Source: News & Observer
Last month, Charlotte-Mecklenburg school system became one of the first districts in the state to implement measures from North Carolina’s very own version of the “Don’t Say Gay” bill.
Senate Bill 49 would make schools an increasingly unsafe space for LGBTQ+ students. The bill bans lessons about gender identity, and sexual orientation, and threatens educators with disciplinary action if they refuse to out students to their parents.
The bill also requires parental consent before schools can give students a “protected information survey.”
The survey features questions about mental or psychological problems, sex behavior or attitudes and “illegal, antisocial, self-incriminating, or demeaning behavior”, according to The News & Observer.
For CMS school board member Melissa Easley, the implementation of the bill would impact families like her own.
In a speech at a board meeting earlier this month, Easley spoke out against the discriminatory law; underscoring the impact the law will have on LGBTQ+ students and families.
“The reality is that this bill is intensely personal for me,” Easley, who has two children in elementary school, stated during the board meeting. “I am sad, I am hurt and I am angry. … I now have to explain to my kids why our family, and many other diverse families, will not be seen, honored or possibly even acknowledged in our schools.”
Three policies from the harmful law passed in a 7-2 vote. Another passed on a 6-3 vote.
“To the CMS students who will experience harm or risk danger under these regressive laws, I want you to know that there are many in this community who support your authentic lives,” stated Easley.

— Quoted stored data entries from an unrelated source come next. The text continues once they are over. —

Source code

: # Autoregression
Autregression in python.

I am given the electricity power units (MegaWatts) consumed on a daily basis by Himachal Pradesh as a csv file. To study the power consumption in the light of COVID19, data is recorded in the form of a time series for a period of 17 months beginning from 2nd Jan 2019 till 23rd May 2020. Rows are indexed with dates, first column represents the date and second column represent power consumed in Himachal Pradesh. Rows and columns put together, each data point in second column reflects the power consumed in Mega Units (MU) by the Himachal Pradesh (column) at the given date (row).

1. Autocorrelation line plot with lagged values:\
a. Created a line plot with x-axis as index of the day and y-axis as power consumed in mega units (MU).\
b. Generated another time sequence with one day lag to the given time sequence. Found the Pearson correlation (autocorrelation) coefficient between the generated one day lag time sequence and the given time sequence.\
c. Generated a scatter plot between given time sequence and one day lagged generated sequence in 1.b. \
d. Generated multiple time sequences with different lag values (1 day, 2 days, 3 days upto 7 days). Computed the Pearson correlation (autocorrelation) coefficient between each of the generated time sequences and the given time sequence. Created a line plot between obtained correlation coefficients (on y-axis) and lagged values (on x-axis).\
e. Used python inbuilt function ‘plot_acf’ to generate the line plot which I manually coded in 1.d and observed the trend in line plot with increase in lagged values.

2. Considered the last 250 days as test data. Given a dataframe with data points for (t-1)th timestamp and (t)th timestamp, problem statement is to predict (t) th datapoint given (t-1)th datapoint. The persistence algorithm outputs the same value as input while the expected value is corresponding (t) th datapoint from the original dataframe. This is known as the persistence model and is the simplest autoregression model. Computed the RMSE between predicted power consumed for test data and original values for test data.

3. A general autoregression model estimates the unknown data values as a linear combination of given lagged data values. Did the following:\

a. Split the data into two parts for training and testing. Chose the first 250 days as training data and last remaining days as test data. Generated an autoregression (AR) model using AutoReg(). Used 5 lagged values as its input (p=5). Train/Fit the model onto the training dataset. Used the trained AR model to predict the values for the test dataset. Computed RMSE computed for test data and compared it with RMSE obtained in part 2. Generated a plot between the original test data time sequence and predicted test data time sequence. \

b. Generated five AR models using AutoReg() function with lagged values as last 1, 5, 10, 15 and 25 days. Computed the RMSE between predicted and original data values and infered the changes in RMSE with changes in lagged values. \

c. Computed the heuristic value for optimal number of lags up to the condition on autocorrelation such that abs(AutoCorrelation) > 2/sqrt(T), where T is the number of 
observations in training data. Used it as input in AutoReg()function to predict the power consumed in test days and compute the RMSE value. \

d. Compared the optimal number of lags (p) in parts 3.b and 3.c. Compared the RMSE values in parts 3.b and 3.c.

Easley, who identifies as bisexual, and her family are not alone. According to a briefing by the Department of Homeland Security, threats of violence against the LGBTQIA+ community are on the rise and intensifying – resulting in families with queer parents or children increasingly worried about their safety.
In Florida, the law’s origin, nearly 88% of LGBTQ+ parents surveyed were concerned about the impact of the state’s Don’t Say Gay bill, and more than half considered moving out of Florida, according to a report earlier this year.
“We are people. We are just like you. We have families,” Easley stated. “I just wish the hate would go away. I wish that you wouldn’t hate somebody just for who they are.”
In North Carolina, many school districts across the state have delayed or are challenging the extremist law. Education leaders are raising concerns about how time and resource heavy the law requires from school districts; two areas in which many school districts cannot sacrifice.
“It will take hours and hours of meetings,” Rep. Laura Budd, D-Mecklenburg, told WRAL. “Those meetings are time that is going to be spent by school officials and the board of education so they can be in compliance with North Carolina law, instead of spending that time recruiting, training and putting a living, breathing teacher in every single classroom.”